_Data extracts_
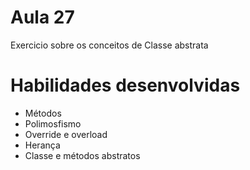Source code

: # Aula 27
Exercicio sobre os conceitos de Classe abstrata
# Habilidades desenvolvidas
<ul>
    <li>Métodos</li>
    <li>Polimosfismo</li>
    <li>Override e overload</li>
    <li>Herança</li>
<li>Classe e métodos abstratos</li>
</ul>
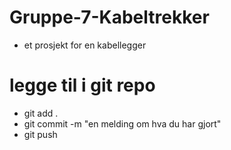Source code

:# Gruppe-7-Kabeltrekker
- et prosjekt for en kabellegger

# legge til i git repo
- git add .
- git commit -m "en melding om hva du har gjort"
- git push
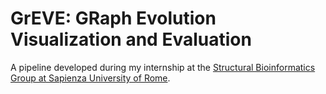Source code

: # GrEVE: GRaph Evolution Visualization and Evaluation

A pipeline developed during my internship at the [Structural Bioinformatics Group at Sapienza University of Rome](https://schubert.bio.uniroma1.it/index.html).
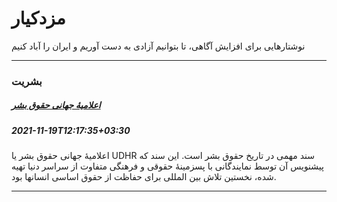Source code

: # مزدکیار
نوشتارهایی برای افزایش آگاهی، تا بتوانیم آزادی به دست آوریم و ایران را آباد کنیم

---

### بشریت

##### [اعلامیهٔ جهانی حقوق بشر](../content/humanity/universal-declaration-of-human-rights/)
##### 2021-11-19T12:17:35+03:30
اعلامیهٔ جهانی حقوق بشر یا UDHR سند مهمی در تاریخ حقوق بشر است. این سند که پیشنویس آن توسط نمایندگانی با پسزمینهٔ حقوقی و فرهنگی متفاوت از سراسر دنیا تهیه شده، نخستین تلاش بین المللی برای حفاظت از حقوق اساسی انسانها بود.

---

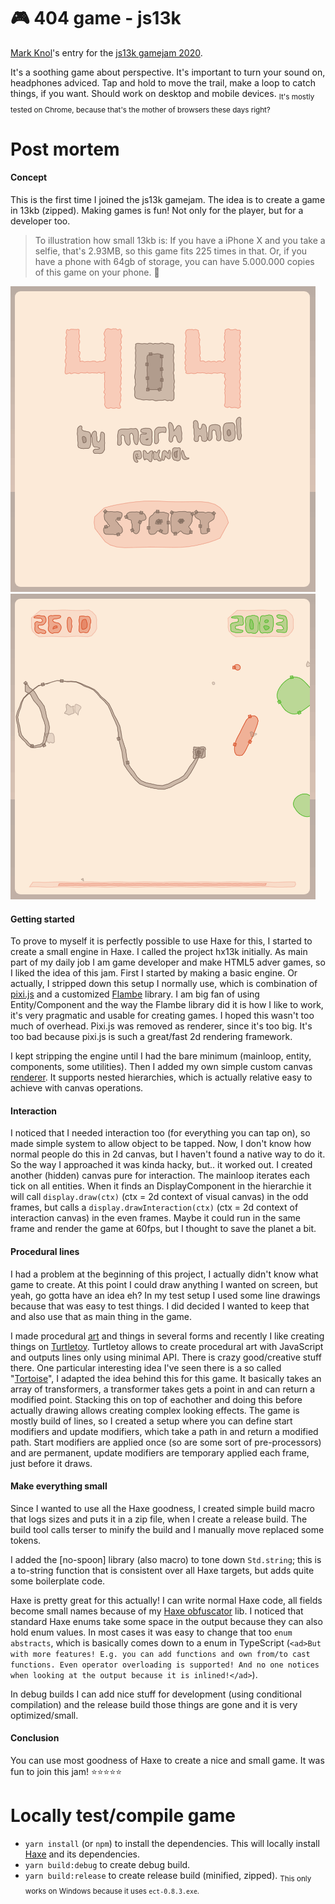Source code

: # 🎮 404 game - js13k

[Mark Knol](https://twitter.com/mknol)'s entry for the [js13k gamejam 2020](https://js13kgames.com/).

It's a soothing game about perspective. It's important to turn your sound on, headphones adviced. 
Tap and hold to move the trail, make a loop to catch things, if you want.
Should work on desktop and mobile devices. <sub>It's mostly tested on Chrome, because that's the mother of browsers these days right?</sub>

# Post mortem

#### Concept

This is the first time I joined the js13k gamejam. The idea is to create a game in 13kb (zipped). Making games is fun! Not only for the player, but for a developer too. 

> To illustration how small 13kb is: If you have a iPhone X and you take a selfie, that's 2.93MB, so this game fits 225 times in that. Or, if you have a phone with 64gb of storage, you can have 5.000.000 copies of this game on your phone. 🤯

<img src="js13k-2020-markknol-splash.gif" /><img src="js13k-2020-markknol-gameplay.gif" />

#### Getting started

To prove to myself it is perfectly possible to use Haxe for this, I started to create a small engine in Haxe. I called the project hx13k initially. 
As main part of my daily job I am game developer and make HTML5 adver games, so I liked the idea of this jam.
First I started by making a basic engine. Or actually, I stripped down this setup I normally use, which is combination of [pixi.js](https://github.com/pixijs/pixi.js) and a customized [Flambe](https://github.com/aduros/flambe) library. 
I am big fan of using Entity/Component and the way the Flambe library did it is how I like to work, it's very pragmatic and usable for creating games. I hoped this wasn't too much of overhead.
Pixi.js was removed as renderer, since it's too big. It's too bad because pixi.js is such a great/fast 2d rendering framework.

I kept stripping the engine until I had the bare minimum (mainloop, entity, components, some utilities).
Then I added my own simple custom canvas [renderer](src/flambe/Renderer.hx). It supports nested hierarchies, which is actually relative easy to achieve with canvas operations.

#### Interaction

I noticed that I needed interaction too (for everything you can tap on), so made simple system to allow object to be tapped.
Now, I don't know how normal people do this in 2d canvas, but I haven't found a native way to do it. So the way I approached it was kinda hacky, but.. it worked out. 
I created another (hidden) canvas pure for interaction. The mainloop iterates each tick on all entities. 
When it finds an DisplayComponent in the hierarchie it will call `display.draw(ctx)` (ctx = 2d context of visual canvas) in the odd frames, but calls a `display.drawInteraction(ctx)` (ctx = 2d context of interaction canvas) in the even frames.
Maybe it could run in the same frame and render the game at 60fps, but I thought to save the planet a bit.

#### Procedural lines
I had a problem at the beginning of this project, I actually didn't know what game to create. 
At this point I could draw anything I wanted on screen, but yeah, go gotta have an idea eh? 
In my test setup I used some line drawings because that was easy to test things. I did decided I wanted to keep that and also use that as main thing in the game. 

I made procedural [art](https://www.curioos.com/markknol) and things in several forms and recently I like creating things on [Turtletoy](https://turtletoy.net/user/markknol). 
Turtletoy allows to create procedural art with JavaScript and outputs lines only using minimal API. There is crazy good/creative stuff there. 
One particular interesting idea I've seen there is a so called "[Tortoise](https://turtletoy.net/turtle/102cbd7c4d)", I adapted the idea behind this for this game. 
It basically takes an array of transformers, a transformer takes gets a point in and can return a modified point. Stacking this on top of eachother and doing this before actually drawing allows creating complex looking effects.
The game is mostly build of lines, so I created a setup where you can define start modifiers and update modifiers, which take a path in and return a modified path. 
Start modifiers are applied once (so are some sort of pre-processors) and are permanent, update modifiers are temporary applied each frame, just before it draws.

#### Make everything small

Since I wanted to use all the Haxe goodness, I created simple build macro that logs sizes and puts it in a zip file, when I create a release build. 
The build tool calls terser to minify the build and I manually move replaced some tokens.

I added the [no-spoon] library (also macro) to tone down `Std.string`; this is a to-string function that is consistent over all Haxe targets, but adds quite some boilerplate code.

Haxe is pretty great for this actually! I can write normal Haxe code, all fields become small names because of my [Haxe obfuscator]() lib. 
I noticed that standard Haxe enums take some space in the output because they can also hold enum values. In most cases it was easy to change that too `enum abstracts`, which is basically comes down to a enum in TypeScript (`<ad>But with more features! E.g. you can add functions and own from/to cast functions. Even operator overloading is supported! And no one notices when looking at the output because it is inlined!</ad>`).

In debug builds I can add nice stuff for development (using conditional compilation) and the release build those things are gone and it is very optimized/small.

#### Conclusion

You can use most goodness of Haxe to create a nice and small game. It was fun to join this jam! ⭐⭐⭐⭐⭐

# Locally test/compile game 

 * `yarn install` (or `npm`) to install the dependencies. This will locally install [Haxe](https://haxe.org) and its dependencies.
 * `yarn build:debug` to create debug build.
 * `yarn build:release` to create release build (minified, zipped). <sub>This only works on Windows because it uses `ect-0.8.3.exe`.</sub>
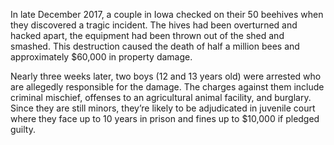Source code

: In late December 2017, a couple in Iowa checked on their 50 beehives when they discovered a tragic incident. The hives had been overturned and hacked apart, the equipment had been thrown out of the shed and smashed. This destruction caused the death of half a million bees and approximately $60,000 in property damage.

Nearly three weeks later, two boys (12 and 13 years old) were arrested who are allegedly responsible for the damage. The charges against them include criminal mischief, offenses to an agricultural animal facility, and burglary. Since they are still minors, they’re likely to be adjudicated in juvenile court where they face up to 10 years in prison and fines up to $10,000 if pledged guilty.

_What you have to do_
Copy out exactly the lines above beginning with the line that contains "A pipeline developed" and finishing with the line that contains "##### 2021-11-19T12:17:35+03:30", including both; leave the pictures out.

_Answer space_
A pipeline developed during my internship at the [Structural Bioinformatics Group at Sapienza University of Rome](https://schubert.bio.uniroma1.it/index.html).
Source code

: # مزدکیار
نوشتارهایی برای افزایش آگاهی، تا بتوانیم آزادی به دست آوریم و ایران را آباد کنیم

---

### بشریت

##### [اعلامیهٔ جهانی حقوق بشر](../content/humanity/universal-declaration-of-human-rights/)
##### 2021-11-19T12:17:35+03:30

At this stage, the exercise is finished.